Records supplied START
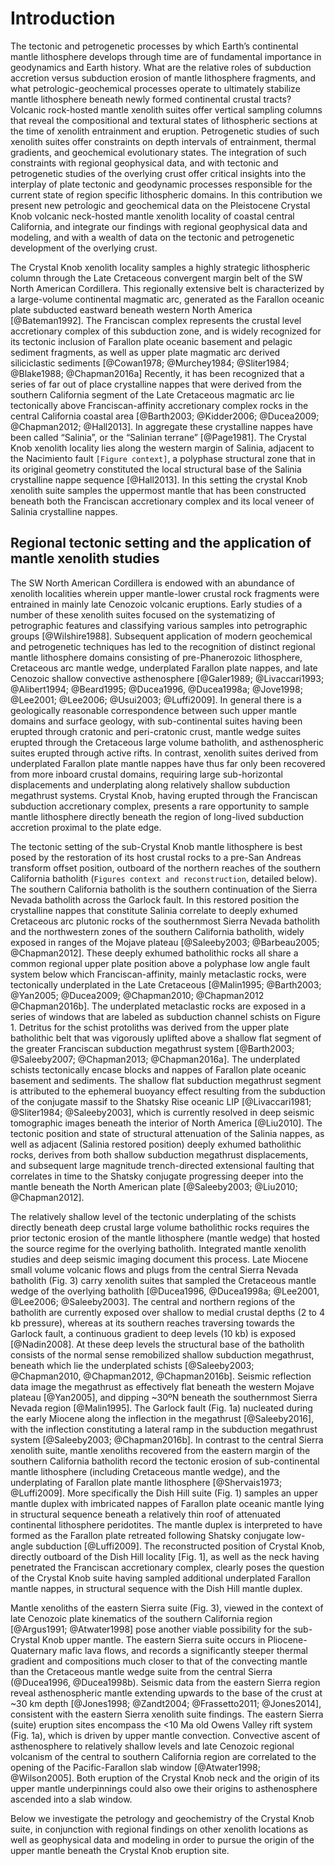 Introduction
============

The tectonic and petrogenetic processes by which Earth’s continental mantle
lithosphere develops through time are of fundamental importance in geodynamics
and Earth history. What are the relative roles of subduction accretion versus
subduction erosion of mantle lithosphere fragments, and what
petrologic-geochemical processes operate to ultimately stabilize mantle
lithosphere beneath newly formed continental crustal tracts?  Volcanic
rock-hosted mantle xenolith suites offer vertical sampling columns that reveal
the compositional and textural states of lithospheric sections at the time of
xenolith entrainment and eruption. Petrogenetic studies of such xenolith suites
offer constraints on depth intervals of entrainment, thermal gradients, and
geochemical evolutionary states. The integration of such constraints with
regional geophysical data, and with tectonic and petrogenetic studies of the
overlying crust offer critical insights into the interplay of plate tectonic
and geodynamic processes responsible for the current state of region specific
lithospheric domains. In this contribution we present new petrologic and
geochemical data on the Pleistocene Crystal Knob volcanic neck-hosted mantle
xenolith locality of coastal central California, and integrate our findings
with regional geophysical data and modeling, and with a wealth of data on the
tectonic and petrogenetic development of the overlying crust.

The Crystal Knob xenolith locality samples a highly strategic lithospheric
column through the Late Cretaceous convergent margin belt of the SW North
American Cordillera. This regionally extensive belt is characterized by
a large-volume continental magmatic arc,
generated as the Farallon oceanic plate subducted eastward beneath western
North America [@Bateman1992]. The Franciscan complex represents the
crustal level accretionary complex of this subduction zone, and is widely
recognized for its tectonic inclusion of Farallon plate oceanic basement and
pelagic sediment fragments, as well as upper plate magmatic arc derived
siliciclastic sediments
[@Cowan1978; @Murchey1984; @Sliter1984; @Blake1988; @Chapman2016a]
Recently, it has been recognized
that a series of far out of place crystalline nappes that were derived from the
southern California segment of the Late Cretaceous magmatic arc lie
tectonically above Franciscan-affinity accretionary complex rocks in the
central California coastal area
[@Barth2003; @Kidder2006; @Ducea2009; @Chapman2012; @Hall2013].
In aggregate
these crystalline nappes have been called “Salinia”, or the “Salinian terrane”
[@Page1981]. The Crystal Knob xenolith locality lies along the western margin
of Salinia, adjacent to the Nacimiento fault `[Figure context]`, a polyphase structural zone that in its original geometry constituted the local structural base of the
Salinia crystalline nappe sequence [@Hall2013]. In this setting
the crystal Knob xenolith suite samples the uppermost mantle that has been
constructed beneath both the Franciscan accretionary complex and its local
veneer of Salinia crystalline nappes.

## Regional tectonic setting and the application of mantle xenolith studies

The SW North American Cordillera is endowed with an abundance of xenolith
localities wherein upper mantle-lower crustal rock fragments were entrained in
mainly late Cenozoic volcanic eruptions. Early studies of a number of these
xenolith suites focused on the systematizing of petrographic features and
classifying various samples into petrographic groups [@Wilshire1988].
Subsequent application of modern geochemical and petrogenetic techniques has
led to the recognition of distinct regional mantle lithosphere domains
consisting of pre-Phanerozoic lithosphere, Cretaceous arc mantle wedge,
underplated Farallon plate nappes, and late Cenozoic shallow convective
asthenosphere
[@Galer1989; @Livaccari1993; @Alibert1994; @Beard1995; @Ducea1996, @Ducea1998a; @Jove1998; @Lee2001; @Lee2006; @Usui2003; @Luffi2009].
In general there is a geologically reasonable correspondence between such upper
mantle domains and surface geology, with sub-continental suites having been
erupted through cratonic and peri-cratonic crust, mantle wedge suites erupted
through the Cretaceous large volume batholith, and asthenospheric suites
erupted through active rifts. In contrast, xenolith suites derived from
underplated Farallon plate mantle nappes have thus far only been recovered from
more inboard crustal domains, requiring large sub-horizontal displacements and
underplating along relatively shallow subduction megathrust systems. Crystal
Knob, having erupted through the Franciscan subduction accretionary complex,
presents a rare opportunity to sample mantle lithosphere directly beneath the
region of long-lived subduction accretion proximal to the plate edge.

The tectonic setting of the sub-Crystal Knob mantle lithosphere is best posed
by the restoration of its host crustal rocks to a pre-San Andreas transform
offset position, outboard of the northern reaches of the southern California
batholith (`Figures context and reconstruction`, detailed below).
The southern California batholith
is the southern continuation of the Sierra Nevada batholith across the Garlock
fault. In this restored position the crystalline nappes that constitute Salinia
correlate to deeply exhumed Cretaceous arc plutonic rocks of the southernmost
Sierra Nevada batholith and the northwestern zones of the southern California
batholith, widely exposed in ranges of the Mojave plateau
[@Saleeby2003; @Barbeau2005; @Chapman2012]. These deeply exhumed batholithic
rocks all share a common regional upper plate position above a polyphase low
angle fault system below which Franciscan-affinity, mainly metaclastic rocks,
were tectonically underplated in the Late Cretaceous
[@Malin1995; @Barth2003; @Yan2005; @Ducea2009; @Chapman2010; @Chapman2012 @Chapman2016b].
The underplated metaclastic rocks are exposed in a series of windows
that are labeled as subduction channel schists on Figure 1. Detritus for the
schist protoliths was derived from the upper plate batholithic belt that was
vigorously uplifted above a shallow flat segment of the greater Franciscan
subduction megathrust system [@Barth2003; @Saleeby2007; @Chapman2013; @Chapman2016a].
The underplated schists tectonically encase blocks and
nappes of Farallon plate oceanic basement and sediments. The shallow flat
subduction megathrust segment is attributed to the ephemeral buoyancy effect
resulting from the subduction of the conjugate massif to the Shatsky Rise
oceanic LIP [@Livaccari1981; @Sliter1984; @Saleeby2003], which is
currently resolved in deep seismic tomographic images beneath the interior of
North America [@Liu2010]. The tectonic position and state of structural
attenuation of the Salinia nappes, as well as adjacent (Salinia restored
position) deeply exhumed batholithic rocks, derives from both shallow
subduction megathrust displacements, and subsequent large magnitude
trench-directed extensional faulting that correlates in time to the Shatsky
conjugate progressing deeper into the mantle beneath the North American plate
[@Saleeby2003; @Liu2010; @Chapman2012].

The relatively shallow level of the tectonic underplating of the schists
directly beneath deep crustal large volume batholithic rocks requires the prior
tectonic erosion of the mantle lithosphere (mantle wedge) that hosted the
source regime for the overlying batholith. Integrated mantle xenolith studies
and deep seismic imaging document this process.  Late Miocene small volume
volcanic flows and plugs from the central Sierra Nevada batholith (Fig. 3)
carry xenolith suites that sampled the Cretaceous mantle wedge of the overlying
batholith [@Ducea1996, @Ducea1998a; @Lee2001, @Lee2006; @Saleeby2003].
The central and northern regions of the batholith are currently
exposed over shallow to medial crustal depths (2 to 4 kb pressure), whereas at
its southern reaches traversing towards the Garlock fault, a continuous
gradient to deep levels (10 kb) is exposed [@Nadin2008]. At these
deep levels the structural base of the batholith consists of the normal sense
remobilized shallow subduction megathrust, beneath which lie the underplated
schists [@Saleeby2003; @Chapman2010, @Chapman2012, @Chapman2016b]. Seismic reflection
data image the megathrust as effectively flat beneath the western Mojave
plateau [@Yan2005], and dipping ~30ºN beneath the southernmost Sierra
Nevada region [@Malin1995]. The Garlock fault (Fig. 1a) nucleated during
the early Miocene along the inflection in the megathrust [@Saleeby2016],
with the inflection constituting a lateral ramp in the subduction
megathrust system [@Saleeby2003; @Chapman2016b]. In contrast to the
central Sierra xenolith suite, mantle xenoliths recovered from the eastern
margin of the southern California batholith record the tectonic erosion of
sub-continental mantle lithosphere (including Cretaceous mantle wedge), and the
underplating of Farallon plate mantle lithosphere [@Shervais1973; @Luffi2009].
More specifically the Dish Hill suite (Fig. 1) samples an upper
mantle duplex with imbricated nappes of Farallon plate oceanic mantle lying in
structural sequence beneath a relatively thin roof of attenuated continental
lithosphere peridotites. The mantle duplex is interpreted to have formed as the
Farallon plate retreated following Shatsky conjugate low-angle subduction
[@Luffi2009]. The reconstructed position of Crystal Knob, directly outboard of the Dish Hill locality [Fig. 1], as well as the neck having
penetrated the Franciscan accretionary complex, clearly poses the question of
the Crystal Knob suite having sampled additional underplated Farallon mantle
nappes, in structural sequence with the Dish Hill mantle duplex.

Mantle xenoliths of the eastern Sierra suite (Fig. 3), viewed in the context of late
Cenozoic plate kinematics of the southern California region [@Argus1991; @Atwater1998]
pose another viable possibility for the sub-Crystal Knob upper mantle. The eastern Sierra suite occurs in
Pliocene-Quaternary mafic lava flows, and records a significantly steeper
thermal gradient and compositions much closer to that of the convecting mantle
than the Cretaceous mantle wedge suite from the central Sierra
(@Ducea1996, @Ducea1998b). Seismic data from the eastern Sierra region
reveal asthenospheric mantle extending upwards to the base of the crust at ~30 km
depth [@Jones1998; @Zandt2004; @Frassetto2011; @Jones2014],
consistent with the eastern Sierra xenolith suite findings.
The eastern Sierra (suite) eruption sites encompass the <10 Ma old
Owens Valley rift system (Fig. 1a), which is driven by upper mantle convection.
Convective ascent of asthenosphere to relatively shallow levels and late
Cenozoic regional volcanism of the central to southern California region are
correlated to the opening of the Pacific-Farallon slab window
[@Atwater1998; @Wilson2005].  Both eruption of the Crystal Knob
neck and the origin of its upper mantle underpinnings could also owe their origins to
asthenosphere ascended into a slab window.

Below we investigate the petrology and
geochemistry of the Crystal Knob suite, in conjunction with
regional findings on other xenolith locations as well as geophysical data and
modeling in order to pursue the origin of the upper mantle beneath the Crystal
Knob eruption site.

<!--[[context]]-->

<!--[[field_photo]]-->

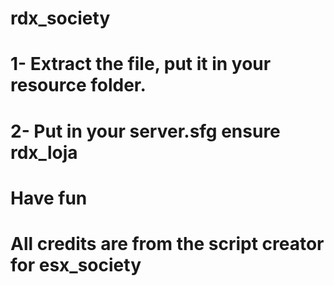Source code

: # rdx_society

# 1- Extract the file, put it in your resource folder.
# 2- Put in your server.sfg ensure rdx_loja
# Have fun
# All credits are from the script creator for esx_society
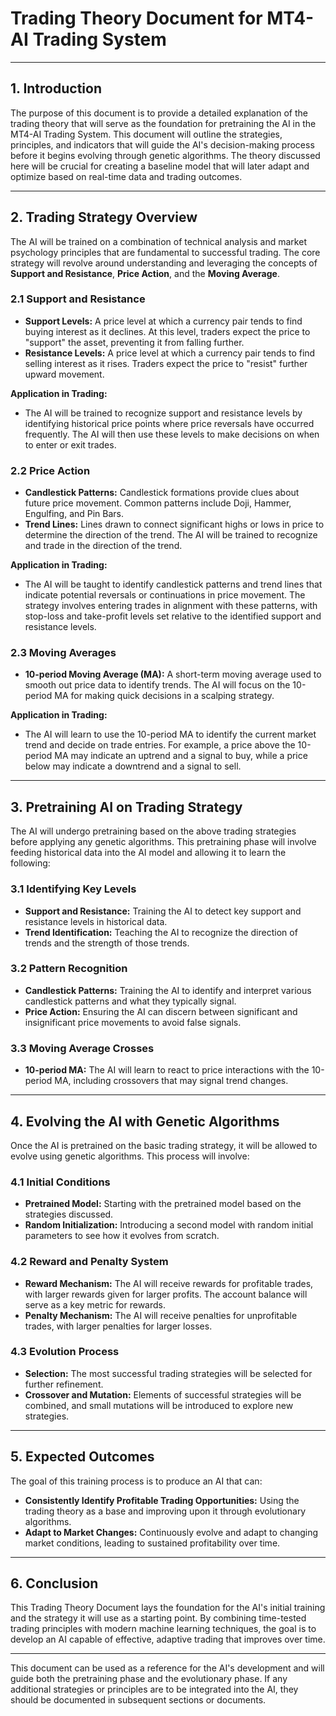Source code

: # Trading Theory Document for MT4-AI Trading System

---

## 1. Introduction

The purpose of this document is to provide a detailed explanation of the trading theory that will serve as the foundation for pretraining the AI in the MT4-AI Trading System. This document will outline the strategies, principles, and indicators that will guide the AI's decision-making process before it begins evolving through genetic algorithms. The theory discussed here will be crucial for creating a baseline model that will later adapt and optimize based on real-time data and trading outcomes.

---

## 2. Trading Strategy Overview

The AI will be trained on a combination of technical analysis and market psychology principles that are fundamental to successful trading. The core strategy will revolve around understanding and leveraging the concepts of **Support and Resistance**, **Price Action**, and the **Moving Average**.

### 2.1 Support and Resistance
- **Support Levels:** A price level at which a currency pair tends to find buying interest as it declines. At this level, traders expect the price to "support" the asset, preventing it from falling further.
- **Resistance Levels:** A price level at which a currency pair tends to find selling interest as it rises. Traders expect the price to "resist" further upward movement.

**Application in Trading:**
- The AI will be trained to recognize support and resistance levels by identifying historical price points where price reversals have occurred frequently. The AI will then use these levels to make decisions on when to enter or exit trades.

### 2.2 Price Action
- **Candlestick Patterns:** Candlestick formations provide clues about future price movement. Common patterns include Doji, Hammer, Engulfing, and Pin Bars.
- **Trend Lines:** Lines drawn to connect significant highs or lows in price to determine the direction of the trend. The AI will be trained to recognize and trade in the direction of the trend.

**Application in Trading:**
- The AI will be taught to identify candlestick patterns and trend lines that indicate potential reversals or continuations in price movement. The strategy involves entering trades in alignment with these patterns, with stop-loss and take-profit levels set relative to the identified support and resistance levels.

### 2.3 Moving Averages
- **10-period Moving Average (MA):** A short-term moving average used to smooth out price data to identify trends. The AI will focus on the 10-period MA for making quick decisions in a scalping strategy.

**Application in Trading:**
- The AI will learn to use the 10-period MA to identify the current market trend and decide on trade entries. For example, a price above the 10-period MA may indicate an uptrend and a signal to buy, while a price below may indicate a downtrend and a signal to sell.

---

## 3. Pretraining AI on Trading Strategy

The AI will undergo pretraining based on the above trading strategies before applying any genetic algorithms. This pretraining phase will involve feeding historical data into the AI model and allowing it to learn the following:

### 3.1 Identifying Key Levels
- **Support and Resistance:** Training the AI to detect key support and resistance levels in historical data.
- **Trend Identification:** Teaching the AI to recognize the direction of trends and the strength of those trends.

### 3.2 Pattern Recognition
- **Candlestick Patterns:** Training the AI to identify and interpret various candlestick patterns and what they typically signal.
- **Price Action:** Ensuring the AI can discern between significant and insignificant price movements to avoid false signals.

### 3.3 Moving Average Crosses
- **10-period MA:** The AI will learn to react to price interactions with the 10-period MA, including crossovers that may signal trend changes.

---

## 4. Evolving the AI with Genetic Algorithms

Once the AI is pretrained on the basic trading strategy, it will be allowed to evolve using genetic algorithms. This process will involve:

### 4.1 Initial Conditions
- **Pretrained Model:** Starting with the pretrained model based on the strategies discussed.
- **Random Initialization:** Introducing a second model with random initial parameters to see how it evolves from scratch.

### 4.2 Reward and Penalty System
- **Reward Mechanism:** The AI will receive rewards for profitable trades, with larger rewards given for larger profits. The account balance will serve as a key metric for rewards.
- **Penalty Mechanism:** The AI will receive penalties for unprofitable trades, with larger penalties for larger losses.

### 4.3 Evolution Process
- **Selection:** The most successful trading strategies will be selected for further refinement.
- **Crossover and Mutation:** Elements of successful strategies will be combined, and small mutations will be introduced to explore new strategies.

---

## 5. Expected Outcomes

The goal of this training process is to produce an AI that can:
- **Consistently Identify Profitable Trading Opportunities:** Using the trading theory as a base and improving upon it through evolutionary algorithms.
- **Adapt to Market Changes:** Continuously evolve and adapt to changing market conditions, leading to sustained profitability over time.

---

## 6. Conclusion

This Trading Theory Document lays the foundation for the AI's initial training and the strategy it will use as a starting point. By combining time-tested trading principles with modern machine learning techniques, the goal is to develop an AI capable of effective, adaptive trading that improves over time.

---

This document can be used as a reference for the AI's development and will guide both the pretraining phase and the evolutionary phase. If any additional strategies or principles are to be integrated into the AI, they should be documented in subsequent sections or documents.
Records supplied END
→ **Exercise brief**:
Look in the material above for the line with "localities wherein upper" and the line with "classifying various samples", and transcribe exactly those lines and all lines between them, nothing more.

→ **Expected answer**:
localities wherein upper mantle-lower crustal rock fragments were entrained in
mainly late Cenozoic volcanic eruptions. Early studies of a number of these
xenolith suites focused on the systematizing of petrographic features and
classifying various samples into petrographic groups [@Wilshire1988].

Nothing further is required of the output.